*** MATERIAL PROVIDED ***

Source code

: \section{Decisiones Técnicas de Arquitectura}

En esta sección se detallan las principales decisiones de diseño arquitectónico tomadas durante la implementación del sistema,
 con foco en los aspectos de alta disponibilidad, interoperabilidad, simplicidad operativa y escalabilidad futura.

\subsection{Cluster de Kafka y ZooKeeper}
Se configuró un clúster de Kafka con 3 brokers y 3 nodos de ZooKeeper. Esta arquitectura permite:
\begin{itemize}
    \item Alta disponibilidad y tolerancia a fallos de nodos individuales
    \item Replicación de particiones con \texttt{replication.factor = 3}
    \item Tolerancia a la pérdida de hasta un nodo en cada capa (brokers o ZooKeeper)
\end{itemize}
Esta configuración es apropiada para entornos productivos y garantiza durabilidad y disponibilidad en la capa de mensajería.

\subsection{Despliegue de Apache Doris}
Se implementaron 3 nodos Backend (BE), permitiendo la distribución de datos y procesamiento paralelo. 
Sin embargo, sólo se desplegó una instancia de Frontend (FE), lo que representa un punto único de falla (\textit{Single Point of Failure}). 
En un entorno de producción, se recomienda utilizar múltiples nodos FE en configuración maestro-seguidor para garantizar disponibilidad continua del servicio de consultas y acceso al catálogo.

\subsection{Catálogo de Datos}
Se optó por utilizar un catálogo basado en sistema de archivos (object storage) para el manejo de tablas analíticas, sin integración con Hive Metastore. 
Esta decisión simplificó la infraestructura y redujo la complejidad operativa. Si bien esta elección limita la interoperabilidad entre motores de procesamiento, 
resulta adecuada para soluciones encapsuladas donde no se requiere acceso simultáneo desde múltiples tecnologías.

***

__REQUIREMENT__
Take the lines above and print them exactly.

__REPLY TO THE EXERCISE__
Source code

: \section{Decisiones Técnicas de Arquitectura}

En esta sección se detallan las principales decisiones de diseño arquitectónico tomadas durante la implementación del sistema,
 con foco en los aspectos de alta disponibilidad, interoperabilidad, simplicidad operativa y escalabilidad futura.

\subsection{Cluster de Kafka y ZooKeeper}
Se configuró un clúster de Kafka con 3 brokers y 3 nodos de ZooKeeper. Esta arquitectura permite:
\begin{itemize}
    \item Alta disponibilidad y tolerancia a fallos de nodos individuales
    \item Replicación de particiones con \texttt{replication.factor = 3}
    \item Tolerancia a la pérdida de hasta un nodo en cada capa (brokers o ZooKeeper)
\end{itemize}
Esta configuración es apropiada para entornos productivos y garantiza durabilidad y disponibilidad en la capa de mensajería.

\subsection{Despliegue de Apache Doris}
Se implementaron 3 nodos Backend (BE), permitiendo la distribución de datos y procesamiento paralelo. 
Sin embargo, sólo se desplegó una instancia de Frontend (FE), lo que representa un punto único de falla (\textit{Single Point of Failure}). 
En un entorno de producción, se recomienda utilizar múltiples nodos FE en configuración maestro-seguidor para garantizar disponibilidad continua del servicio de consultas y acceso al catálogo.

\subsection{Catálogo de Datos}
Se optó por utilizar un catálogo basado en sistema de archivos (object storage) para el manejo de tablas analíticas, sin integración con Hive Metastore. 
Esta decisión simplificó la infraestructura y redujo la complejidad operativa. Si bien esta elección limita la interoperabilidad entre motores de procesamiento, 
resulta adecuada para soluciones encapsuladas donde no se requiere acceso simultáneo desde múltiples tecnologías.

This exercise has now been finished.